The North Dakota DOT selected the city for its Urban Grant Program, so Bismarck can fix up the streets and sidewalks.

More importantly, it will make the downtown more ADA compliant, meaning more accessible for people with disabilities.

Royce Schultze is the Executive Director for the Dakota Center for Independent Living. He has been using a wheelchair, himself for almost 39 years.

Schultze says downtown Bismarck could use a lot more accessible parking.

He adds, “They’ve only got a few spots down there, and they’re tough to come about.”

When I met Schultze downtown so he could show me around, he had to park over a block away. 

Schultze says one of the biggest issues is curb cuts. That’s where the ramp meets the street, and it’s even worse in the snow. Schultze says he wouldn’t even use some of the ramps.

He explains, “They’re a little too steep going down, and a little too steep when you come up on the other side. You know you’ve got some issues: you could tip over, or catch your footrest when you’re going down it.”

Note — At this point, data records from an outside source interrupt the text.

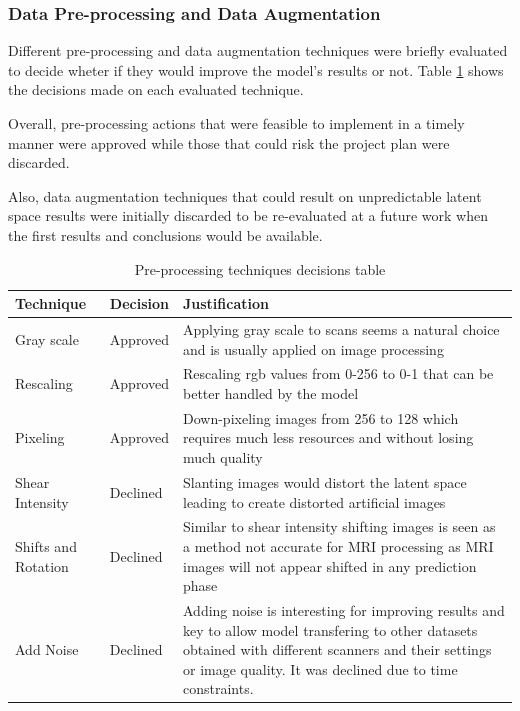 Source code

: \subsubsection*{Data Pre-processing and Data Augmentation}

Different pre-processing and data augmentation techniques were briefly evaluated to decide wheter if they would improve the model's results or not. Table \ref{table:preprocessing} shows the decisions made on each evaluated technique.

Overall, pre-processing actions that were feasible to implement in a timely manner were approved while those that could risk the project plan were discarded.

Also, data augmentation techniques that could result on unpredictable latent space results were initially discarded to be re-evaluated at a future work when the first results and conclusions would be available.

\begin{table}
    \centering
    \begin{tabular}{p{3cm}|p{2cm}|p{6cm}}
        \hline
        Technique & Decision & Justification \\
        \hline
        Gray scale & Approved & Applying gray scale to scans seems a natural choice and is usually applied on image processing \\
        Rescaling & Approved & Rescaling \acrshort{rgb} values from 0-256 to 0-1 that can be better handled by the model  \\
        Pixeling & Approved & Down-pixeling images from 256 to 128 which requires much less resources and without losing much quality \\
        Shear Intensity & Declined & Slanting images would distort the latent space leading to create distorted artificial images \\
        Shifts and Rotation & Declined & Similar to shear intensity shifting images is seen as a method not accurate for MRI processing as MRI images will not appear shifted in any prediction phase \\
        Add Noise & Declined & Adding noise is interesting for improving results and key to allow model transfering to other datasets obtained with different scanners and their settings or image quality. It was declined due to time constraints. \\
        \hline
    \end{tabular}
    \caption{Pre-processing techniques decisions table}
    \label{table:preprocessing}
\end{table}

There was one ramp that he was unable to get up after multiple tries.

Schultze shares, “We’ve had one of our consumers, a couple of years ago, that went down and flipped over backward from them not being accessible.”

There are very few ADA compliant ramps in the area that the grant will be renovating in the heart of downtown Bismarck 

Bismarck City Engineer Gabe Schell says, “4th Street from Main to Thayer, 5th Street from Main to Thayer and Broadway from 4th to 6th Street.” 

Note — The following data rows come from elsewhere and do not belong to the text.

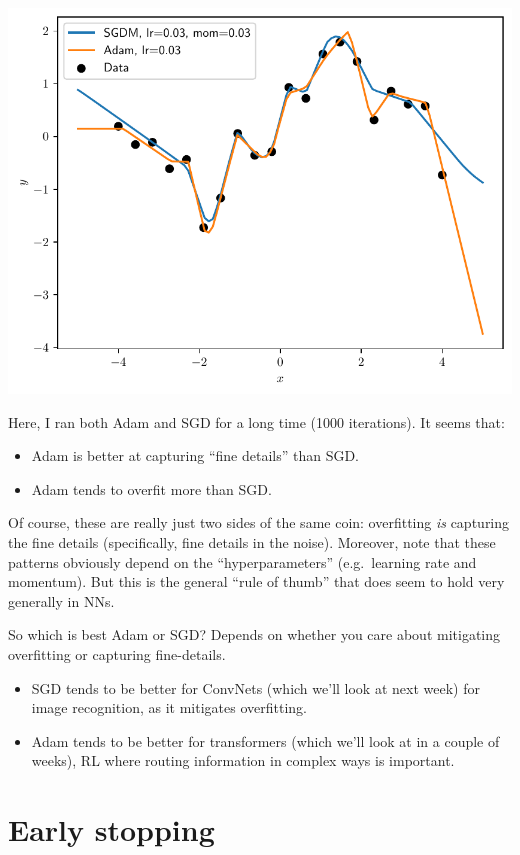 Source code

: \documentclass{article}
\newcommand{\0}{\mathbf{0}}
\begin{document}
\includegraphics[width=\textwidth]{adam_vs_sgd.pdf}

Here, I ran both Adam and SGD for a long time (1000 iterations).
It seems that:
\begin{itemize}
  \item Adam is better at capturing ``fine details'' than SGD.
  \item Adam tends to overfit more than SGD.
\end{itemize}
Of course, these are really just two sides of the same coin: overfitting \textit{is} capturing the fine details (specifically, fine details in the noise).
Moreover, note that these patterns obviously depend on the ``hyperparameters'' (e.g.\ learning rate and momentum).  
But this is the general ``rule of thumb'' that does seem to hold very generally in NNs.

So which is best Adam or SGD?  Depends on whether you care about mitigating overfitting or capturing fine-details.
\begin{itemize}
  \item SGD tends to be better for ConvNets (which we'll look at next week) for image recognition, as it mitigates overfitting.
  \item Adam tends to be better for transformers (which we'll look at in a couple of weeks), RL where routing information in complex ways is important.
\end{itemize}

\newpage
\section{Early stopping}
\end{document}
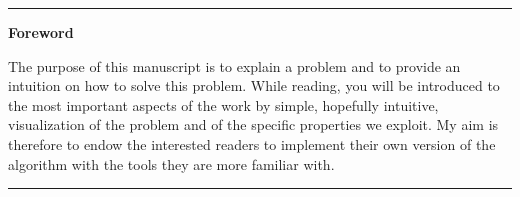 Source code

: 
\begin{vcenterpage}
\noindent\rule[2pt]{\textwidth}{0.5pt}
\begin{center}
{\large\textbf{Foreword\\}}
\end{center}

The purpose of this manuscript is to explain a problem and to provide an intuition on how to solve this problem. While reading, you will be introduced to the most important aspects of the work by simple, hopefully intuitive, visualization of the problem and of the specific properties we exploit. My aim is therefore to endow the interested readers to implement their own version of the algorithm with the tools they are more familiar with.

\noindent\rule[2pt]{\textwidth}{0.5pt}
\end{vcenterpage}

Schell says more of the yellow pads and the chirping sounds at 5th Street and Main, will be put in place so those with visual disabilities know where and when they can cross the street safely.

He adds, “So it’s an opportunity for us to go and look at these intersections that we’ll be touching, and ensuring that they’re accessible for all users that might use a Right-of-Way.”

Renovations will be completed in 2021.

We asked Schultze what the consequences are for businesses that are not ADA compliant.
He told us, people with disabilities can file complaints with the state Department of Justice or the Department of Labor, but he says that very rarely happens.